■ Exercise instructions
Of all the lines below, return only those starting with the line holding "(Food Inspection Station" and going on through the line holding "<strong><b>Europe </b></strong>(Germany, France, UK, Russia, and", exactly as written.

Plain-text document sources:
* * * * *
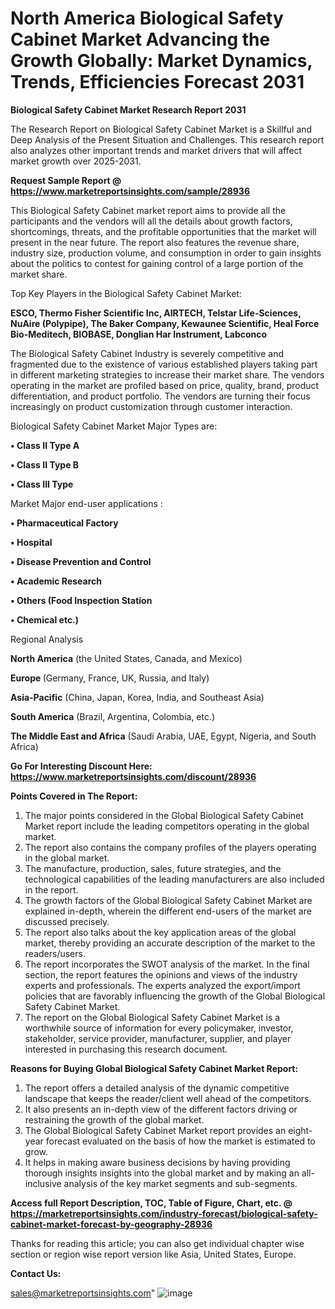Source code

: # North America Biological Safety Cabinet Market Advancing the Growth Globally: Market Dynamics, Trends, Efficiencies Forecast 2031

<strong>Biological Safety Cabinet Market Research Report 2031</strong>

The Research Report on Biological Safety Cabinet Market is a Skillful and Deep Analysis of the Present Situation and Challenges. This research report also analyzes other important trends and market drivers that will affect market growth over 2025-2031.

<strong>Request Sample Report @ <a href=https://www.marketreportsinsights.com/sample/28936>https://www.marketreportsinsights.com/sample/28936</a></strong>

This Biological Safety Cabinet market report aims to provide all the participants and the vendors will all the details about growth factors, shortcomings, threats, and the profitable opportunities that the market will present in the near future. The report also features the revenue share, industry size, production volume, and consumption in order to gain insights about the politics to contest for gaining control of a large portion of the market share.

Top Key Players in the Biological Safety Cabinet Market:

<strong>ESCO, Thermo Fisher Scientific Inc, AIRTECH, Telstar Life-Sciences, NuAire (Polypipe), The Baker Company, Kewaunee Scientific, Heal Force Bio-Meditech, BIOBASE, Donglian Har Instrument, Labconco</strong>

The Biological Safety Cabinet Industry is severely competitive and fragmented due to the existence of various established players taking part in different marketing strategies to increase their market share. The vendors operating in the market are profiled based on price, quality, brand, product differentiation, and product portfolio. The vendors are turning their focus increasingly on product customization through customer interaction.

Biological Safety Cabinet Market Major Types are:

<strong>• Class II Type A

• Class II Type B

• Class III Type</strong>

Market Major end-user applications :

<strong>• Pharmaceutical Factory

• Hospital

• Disease Prevention and Control

• Academic Research

• Others (Food Inspection Station

• Chemical etc.)</strong>

Regional Analysis

</u><strong><b>North America</b></strong> (the United States, Canada, and Mexico)

<strong><b>Europe </b></strong>(Germany, France, UK, Russia, and Italy)

<strong><b>Asia-Pacific</b></strong> (China, Japan, Korea, India, and Southeast Asia)

<strong><b>South America</b></strong> (Brazil, Argentina, Colombia, etc.)

<strong><b>The Middle East and Africa</b></strong> (Saudi Arabia, UAE, Egypt, Nigeria, and South Africa)

<strong>Go For Interesting Discount Here: <a href=https://www.marketreportsinsights.com/discount/28936>https://www.marketreportsinsights.com/discount/28936</a></strong>

<strong>Points Covered in The Report:</strong>
<ol>
  <li>The major points considered in the Global Biological Safety Cabinet Market report include the leading competitors operating in the global market.</li>
  <li>The report also contains the company profiles of the players operating in the global market.</li>
  <li>The manufacture, production, sales, future strategies, and the technological capabilities of the leading manufacturers are also included in the report.</li>
  <li>The growth factors of the Global Biological Safety Cabinet Market are explained in-depth, wherein the different end-users of the market are discussed precisely.</li>
  <li>The report also talks about the key application areas of the global market, thereby providing an accurate description of the market to the readers/users.</li>
  <li>The report incorporates the SWOT analysis of the market. In the final section, the report features the opinions and views of the industry experts and professionals. The experts analyzed the export/import policies that are favorably influencing the growth of the Global Biological Safety Cabinet Market.</li>
  <li>The report on the Global Biological Safety Cabinet Market is a worthwhile source of information for every policymaker, investor, stakeholder, service provider, manufacturer, supplier, and player interested in purchasing this research document.</li>
</ol>
<strong>Reasons for Buying Global Biological Safety Cabinet Market Report:</strong>

<ol>
  <li>The report offers a detailed analysis of the dynamic competitive landscape that keeps the reader/client well ahead of the competitors.</li>
  <li>It also presents an in-depth view of the different factors driving or restraining the growth of the global market.</li>
  <li>The Global Biological Safety Cabinet Market report provides an eight-year forecast evaluated on the basis of how the market is estimated to grow.</li>
  <li>It helps in making aware business decisions by having providing thorough insights insights into the global market and by making an all-inclusive analysis of the key market segments and sub-segments.</li>
</ol>
<strong>Access full Report Description, TOC, Table of Figure, Chart, etc. @ <a href=https://marketreportsinsights.com/industry-forecast/biological-safety-cabinet-market-forecast-by-geography-28936>https://marketreportsinsights.com/industry-forecast/biological-safety-cabinet-market-forecast-by-geography-28936</a></strong>


Thanks for reading this article; you can also get individual chapter wise section or region wise report version like Asia, United States, Europe.

<strong>Contact Us:</strong>

sales@marketreportsinsights.com"
![image](https://github.com/user-attachments/assets/5d677962-6547-4c7d-aa5b-248147ed3a63)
* * * * *
■ Response box
• Others (Food Inspection Station

• Chemical etc.)</strong>

Regional Analysis

</u><strong><b>North America</b></strong> (the United States, Canada, and Mexico)

<strong><b>Europe </b></strong>(Germany, France, UK, Russia, and Italy)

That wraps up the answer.